1. Signature Verification (Ed25519)
        |
2. Nonce Check (sequential, gap-free)
        |
3. Balance Check (value + gas * gasPrice)
        |
4. Gas Limit Validation
        |
5. Compliance Check (ZK proof or attestation pipeline)
        |
6. Execution
        |
7. State Commit (only if all checks pass)

Step Details

  1. Signature verification -- The transaction's Ed25519 signature is verified against the sender's public key. Invalid signatures are rejected immediately.

  2. Nonce check -- The transaction nonce must equal the sender's current nonce. Nonces are sequential and gap-free; a transaction with nonce n cannot be processed until all transactions with nonces 0 through n-1 have been committed.

  3. Balance check -- The sender must hold a balance sufficient to cover both the transferred value and the maximum possible gas cost (gas limit * gas price). This ensures the sender can pay for execution even if the transaction consumes its full gas allocation.

  4. Gas limit validation -- The transaction's gas limit must fall within the acceptable range (above the minimum for its type, below the block gas limit).

  5. Compliance check -- If the network requires compliance verification, the transaction must include a valid ZK proof or pass through the attestation pipeline. This step enforces regulatory requirements without exposing personal data on-chain.

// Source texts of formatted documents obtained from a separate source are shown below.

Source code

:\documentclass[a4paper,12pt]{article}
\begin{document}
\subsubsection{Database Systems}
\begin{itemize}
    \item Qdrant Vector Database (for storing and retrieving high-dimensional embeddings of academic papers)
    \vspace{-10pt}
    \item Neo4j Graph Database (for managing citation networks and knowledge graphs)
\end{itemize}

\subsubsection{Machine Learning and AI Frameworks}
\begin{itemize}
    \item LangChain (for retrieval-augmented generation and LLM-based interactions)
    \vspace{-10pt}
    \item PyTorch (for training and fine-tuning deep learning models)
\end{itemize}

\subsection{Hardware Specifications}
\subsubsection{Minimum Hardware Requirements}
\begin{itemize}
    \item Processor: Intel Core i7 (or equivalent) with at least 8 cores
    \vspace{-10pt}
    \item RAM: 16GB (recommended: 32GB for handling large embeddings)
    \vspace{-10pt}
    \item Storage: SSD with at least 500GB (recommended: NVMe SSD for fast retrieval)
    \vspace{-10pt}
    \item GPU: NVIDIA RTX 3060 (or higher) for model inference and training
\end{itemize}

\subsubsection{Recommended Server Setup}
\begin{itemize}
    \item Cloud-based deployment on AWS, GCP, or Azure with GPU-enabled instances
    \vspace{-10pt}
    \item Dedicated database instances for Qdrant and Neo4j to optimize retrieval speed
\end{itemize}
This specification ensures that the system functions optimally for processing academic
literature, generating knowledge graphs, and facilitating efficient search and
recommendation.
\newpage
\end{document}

  6. Execution -- The transaction is executed by BasaltVM. For transfers, this debits the sender and credits the recipient. For contract calls, the VM dispatches to the target method and tracks gas consumption.

  7. State commit -- If execution completes without error and within the gas limit, all state changes are committed atomically. If execution reverts or runs out of gas, all state changes are rolled back and only the gas fee is deducted.

EIP-1559 Fee Model

Basalt implements the EIP-1559 dynamic base fee mechanism. See the dedicated Fee Model page for full details.

Key points:

  • The base fee adjusts dynamically based on block gas utilization.
  • The base fee portion of transaction fees is burned, creating deflationary pressure.
  • The priority fee (tip) is paid directly to the block proposer.
  • Transactions specify MaxFeePerGas and MaxPriorityFeePerGas instead of a single gas price.

Contract Sandboxing

Smart contracts execute in a restricted environment that prohibits non-deterministic and unsafe operations. The following constraints are enforced:

  • No reflection -- Runtime type inspection and dynamic method invocation are forbidden.
  • No dynamic types -- The dynamic keyword and late-bound dispatch are prohibited.
  • No non-deterministic APIs -- System clock, random number generation, file system access, and network calls are blocked.

These constraints are enforced at compile time by 12 Roslyn analyzers that inspect contract source code before deployment. Contracts that violate any constraint are rejected by the analyzers and cannot be compiled for deployment.

Analyzer Enforcement

The Roslyn analyzers run as part of the SDK build process. They produce compiler errors (not warnings) for any prohibited pattern, ensuring that unsafe contracts never reach the deployment stage. This compile-time enforcement is strictly preferable to runtime checks, as it catches violations before any gas is spent.